▸ What is expected: Check each line of the material below for "Node". Report how many have it, with no other words.

Material for this task section start

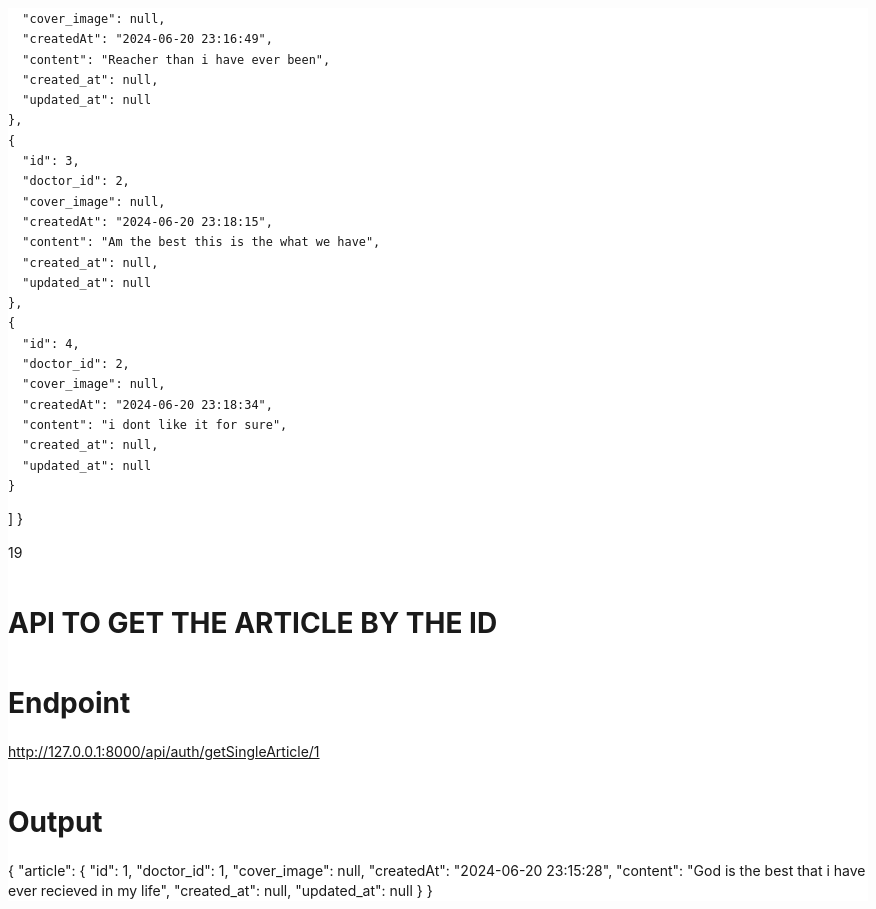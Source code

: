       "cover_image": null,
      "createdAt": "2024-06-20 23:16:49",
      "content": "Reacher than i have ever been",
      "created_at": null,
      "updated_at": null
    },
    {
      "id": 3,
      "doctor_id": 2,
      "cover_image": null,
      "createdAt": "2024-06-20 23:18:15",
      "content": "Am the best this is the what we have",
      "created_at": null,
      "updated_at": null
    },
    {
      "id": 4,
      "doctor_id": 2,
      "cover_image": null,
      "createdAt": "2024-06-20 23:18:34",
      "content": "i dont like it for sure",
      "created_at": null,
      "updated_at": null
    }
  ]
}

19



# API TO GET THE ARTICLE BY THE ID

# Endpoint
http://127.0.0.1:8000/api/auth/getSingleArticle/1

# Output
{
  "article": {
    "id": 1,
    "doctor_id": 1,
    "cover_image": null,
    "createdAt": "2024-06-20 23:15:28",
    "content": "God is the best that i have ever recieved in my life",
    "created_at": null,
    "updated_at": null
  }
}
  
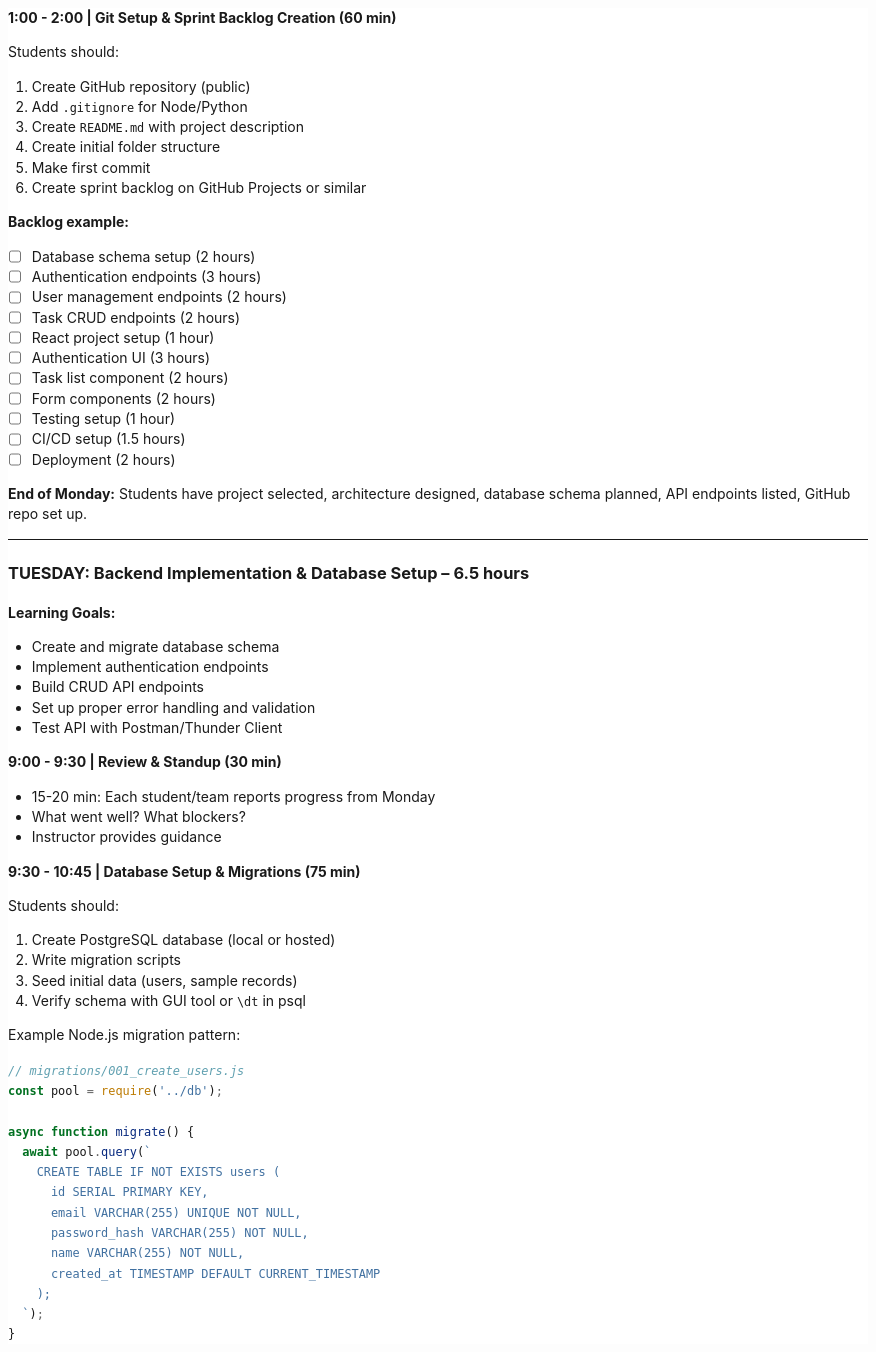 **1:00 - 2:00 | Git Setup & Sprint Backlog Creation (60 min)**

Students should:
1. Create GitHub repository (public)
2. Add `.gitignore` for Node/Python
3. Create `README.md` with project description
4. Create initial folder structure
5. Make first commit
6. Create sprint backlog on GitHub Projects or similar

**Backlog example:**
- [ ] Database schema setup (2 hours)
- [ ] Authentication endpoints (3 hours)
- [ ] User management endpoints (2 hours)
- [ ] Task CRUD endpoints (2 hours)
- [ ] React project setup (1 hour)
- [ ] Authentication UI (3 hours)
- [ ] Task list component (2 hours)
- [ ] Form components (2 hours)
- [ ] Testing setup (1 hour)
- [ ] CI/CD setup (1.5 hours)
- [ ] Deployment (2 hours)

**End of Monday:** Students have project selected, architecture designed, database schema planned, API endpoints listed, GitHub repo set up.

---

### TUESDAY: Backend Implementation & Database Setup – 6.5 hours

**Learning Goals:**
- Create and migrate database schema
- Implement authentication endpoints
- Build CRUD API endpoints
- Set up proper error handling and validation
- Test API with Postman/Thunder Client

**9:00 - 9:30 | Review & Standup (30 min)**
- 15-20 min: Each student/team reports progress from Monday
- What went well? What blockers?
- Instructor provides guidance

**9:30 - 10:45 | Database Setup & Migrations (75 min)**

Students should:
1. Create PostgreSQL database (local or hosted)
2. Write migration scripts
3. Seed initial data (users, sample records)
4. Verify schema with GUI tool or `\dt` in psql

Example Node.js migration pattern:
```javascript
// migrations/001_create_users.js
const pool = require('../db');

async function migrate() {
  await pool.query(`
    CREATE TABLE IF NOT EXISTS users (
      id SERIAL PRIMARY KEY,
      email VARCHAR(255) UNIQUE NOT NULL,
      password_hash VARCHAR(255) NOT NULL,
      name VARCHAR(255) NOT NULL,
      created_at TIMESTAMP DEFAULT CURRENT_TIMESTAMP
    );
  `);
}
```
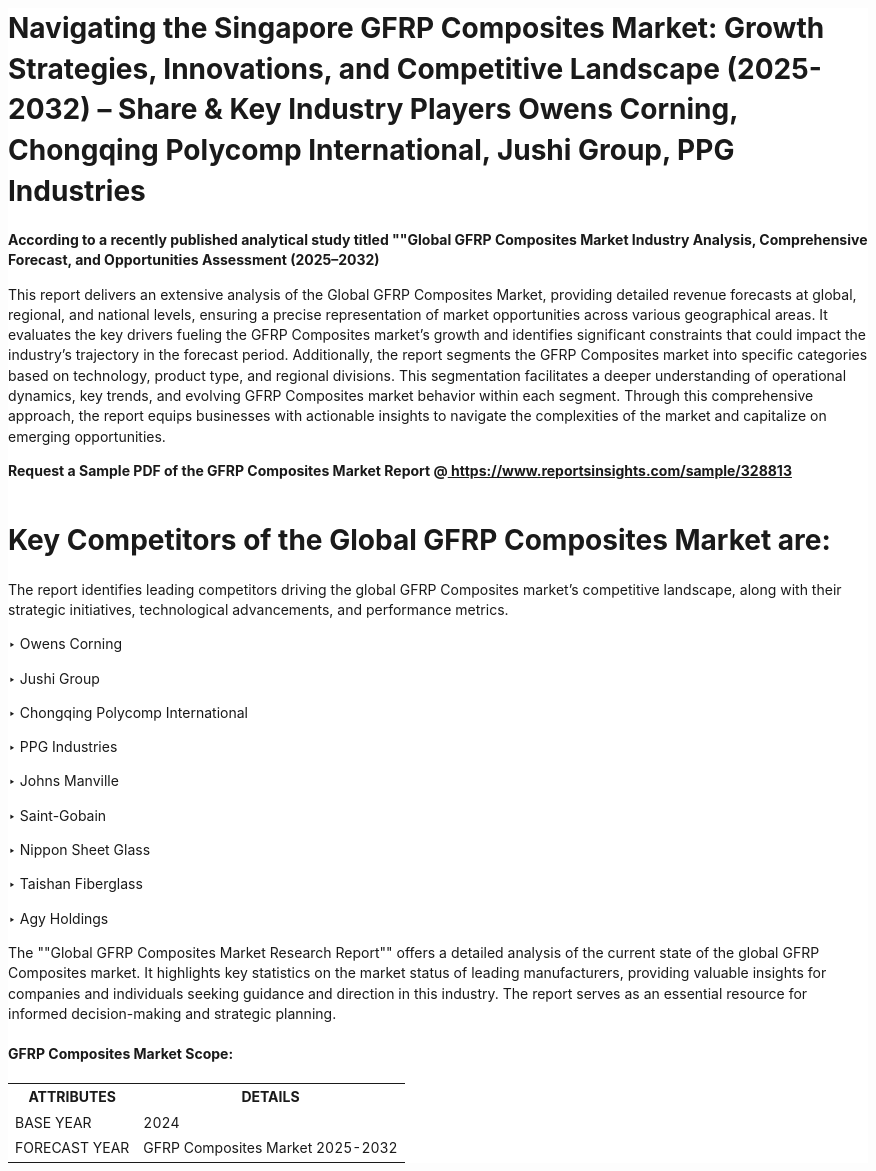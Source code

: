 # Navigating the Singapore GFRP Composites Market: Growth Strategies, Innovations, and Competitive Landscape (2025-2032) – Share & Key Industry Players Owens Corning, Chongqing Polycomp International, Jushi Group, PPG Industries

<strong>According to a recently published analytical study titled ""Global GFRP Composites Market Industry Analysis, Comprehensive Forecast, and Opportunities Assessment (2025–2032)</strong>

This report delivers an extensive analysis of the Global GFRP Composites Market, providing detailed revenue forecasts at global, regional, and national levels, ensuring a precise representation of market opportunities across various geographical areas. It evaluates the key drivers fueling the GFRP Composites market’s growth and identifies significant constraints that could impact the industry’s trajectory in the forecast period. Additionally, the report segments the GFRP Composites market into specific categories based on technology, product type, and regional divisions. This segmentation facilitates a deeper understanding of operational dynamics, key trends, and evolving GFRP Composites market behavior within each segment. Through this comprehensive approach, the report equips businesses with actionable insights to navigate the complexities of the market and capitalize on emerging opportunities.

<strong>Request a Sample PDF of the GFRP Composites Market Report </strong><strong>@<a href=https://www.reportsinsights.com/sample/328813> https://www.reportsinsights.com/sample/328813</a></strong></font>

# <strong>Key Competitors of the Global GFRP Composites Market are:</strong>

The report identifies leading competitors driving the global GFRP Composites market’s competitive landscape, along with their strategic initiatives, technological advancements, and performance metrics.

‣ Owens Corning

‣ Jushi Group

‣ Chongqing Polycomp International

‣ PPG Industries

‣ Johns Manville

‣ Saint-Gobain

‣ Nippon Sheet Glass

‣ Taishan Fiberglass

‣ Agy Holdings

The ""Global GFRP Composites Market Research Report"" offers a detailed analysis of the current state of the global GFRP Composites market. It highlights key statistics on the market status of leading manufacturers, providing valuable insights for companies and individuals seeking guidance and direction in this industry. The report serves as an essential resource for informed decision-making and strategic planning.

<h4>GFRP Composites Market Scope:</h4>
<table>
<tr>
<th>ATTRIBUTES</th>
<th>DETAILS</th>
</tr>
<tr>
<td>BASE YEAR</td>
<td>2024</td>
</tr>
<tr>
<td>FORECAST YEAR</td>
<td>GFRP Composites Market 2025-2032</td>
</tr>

Material for this task section end

▸ Response below: 2